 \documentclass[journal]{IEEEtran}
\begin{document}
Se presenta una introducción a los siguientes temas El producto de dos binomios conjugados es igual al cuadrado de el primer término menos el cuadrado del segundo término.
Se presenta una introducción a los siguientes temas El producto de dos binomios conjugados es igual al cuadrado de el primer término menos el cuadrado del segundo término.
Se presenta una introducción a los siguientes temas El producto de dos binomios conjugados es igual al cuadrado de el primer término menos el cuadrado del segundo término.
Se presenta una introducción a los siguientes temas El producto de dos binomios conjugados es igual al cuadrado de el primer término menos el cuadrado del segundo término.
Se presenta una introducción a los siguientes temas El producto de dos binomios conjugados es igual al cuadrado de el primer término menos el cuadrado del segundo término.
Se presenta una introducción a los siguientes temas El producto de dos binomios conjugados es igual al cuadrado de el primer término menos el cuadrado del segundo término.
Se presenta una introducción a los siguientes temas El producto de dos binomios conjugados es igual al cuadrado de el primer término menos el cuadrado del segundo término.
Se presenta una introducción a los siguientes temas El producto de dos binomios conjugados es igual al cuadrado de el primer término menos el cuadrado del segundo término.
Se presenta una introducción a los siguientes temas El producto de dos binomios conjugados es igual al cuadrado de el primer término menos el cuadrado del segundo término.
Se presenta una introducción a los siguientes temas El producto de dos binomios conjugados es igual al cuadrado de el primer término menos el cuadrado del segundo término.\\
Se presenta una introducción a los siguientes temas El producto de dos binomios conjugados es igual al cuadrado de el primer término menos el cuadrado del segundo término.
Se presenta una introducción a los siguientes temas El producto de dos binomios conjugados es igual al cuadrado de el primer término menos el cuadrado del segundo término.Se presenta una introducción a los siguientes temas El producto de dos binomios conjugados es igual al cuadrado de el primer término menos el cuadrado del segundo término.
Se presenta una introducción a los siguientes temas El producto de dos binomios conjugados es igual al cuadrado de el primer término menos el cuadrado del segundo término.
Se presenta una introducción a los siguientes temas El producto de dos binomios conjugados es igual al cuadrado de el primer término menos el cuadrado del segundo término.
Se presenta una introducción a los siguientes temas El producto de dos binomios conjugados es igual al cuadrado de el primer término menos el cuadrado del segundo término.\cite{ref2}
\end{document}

WHAT NEEDS TO BE DONE:
Repeat each of the records exactly as written.

WRITTEN REPLY:
 \documentclass[journal]{IEEEtran}
\begin{document}
Se presenta una introducción a los siguientes temas El producto de dos binomios conjugados es igual al cuadrado de el primer término menos el cuadrado del segundo término.
Se presenta una introducción a los siguientes temas El producto de dos binomios conjugados es igual al cuadrado de el primer término menos el cuadrado del segundo término.
Se presenta una introducción a los siguientes temas El producto de dos binomios conjugados es igual al cuadrado de el primer término menos el cuadrado del segundo término.
Se presenta una introducción a los siguientes temas El producto de dos binomios conjugados es igual al cuadrado de el primer término menos el cuadrado del segundo término.
Se presenta una introducción a los siguientes temas El producto de dos binomios conjugados es igual al cuadrado de el primer término menos el cuadrado del segundo término.
Se presenta una introducción a los siguientes temas El producto de dos binomios conjugados es igual al cuadrado de el primer término menos el cuadrado del segundo término.
Se presenta una introducción a los siguientes temas El producto de dos binomios conjugados es igual al cuadrado de el primer término menos el cuadrado del segundo término.
Se presenta una introducción a los siguientes temas El producto de dos binomios conjugados es igual al cuadrado de el primer término menos el cuadrado del segundo término.
Se presenta una introducción a los siguientes temas El producto de dos binomios conjugados es igual al cuadrado de el primer término menos el cuadrado del segundo término.
Se presenta una introducción a los siguientes temas El producto de dos binomios conjugados es igual al cuadrado de el primer término menos el cuadrado del segundo término.\\
Se presenta una introducción a los siguientes temas El producto de dos binomios conjugados es igual al cuadrado de el primer término menos el cuadrado del segundo término.
Se presenta una introducción a los siguientes temas El producto de dos binomios conjugados es igual al cuadrado de el primer término menos el cuadrado del segundo término.Se presenta una introducción a los siguientes temas El producto de dos binomios conjugados es igual al cuadrado de el primer término menos el cuadrado del segundo término.
Se presenta una introducción a los siguientes temas El producto de dos binomios conjugados es igual al cuadrado de el primer término menos el cuadrado del segundo término.
Se presenta una introducción a los siguientes temas El producto de dos binomios conjugados es igual al cuadrado de el primer término menos el cuadrado del segundo término.
Se presenta una introducción a los siguientes temas El producto de dos binomios conjugados es igual al cuadrado de el primer término menos el cuadrado del segundo término.\cite{ref2}
\end{document}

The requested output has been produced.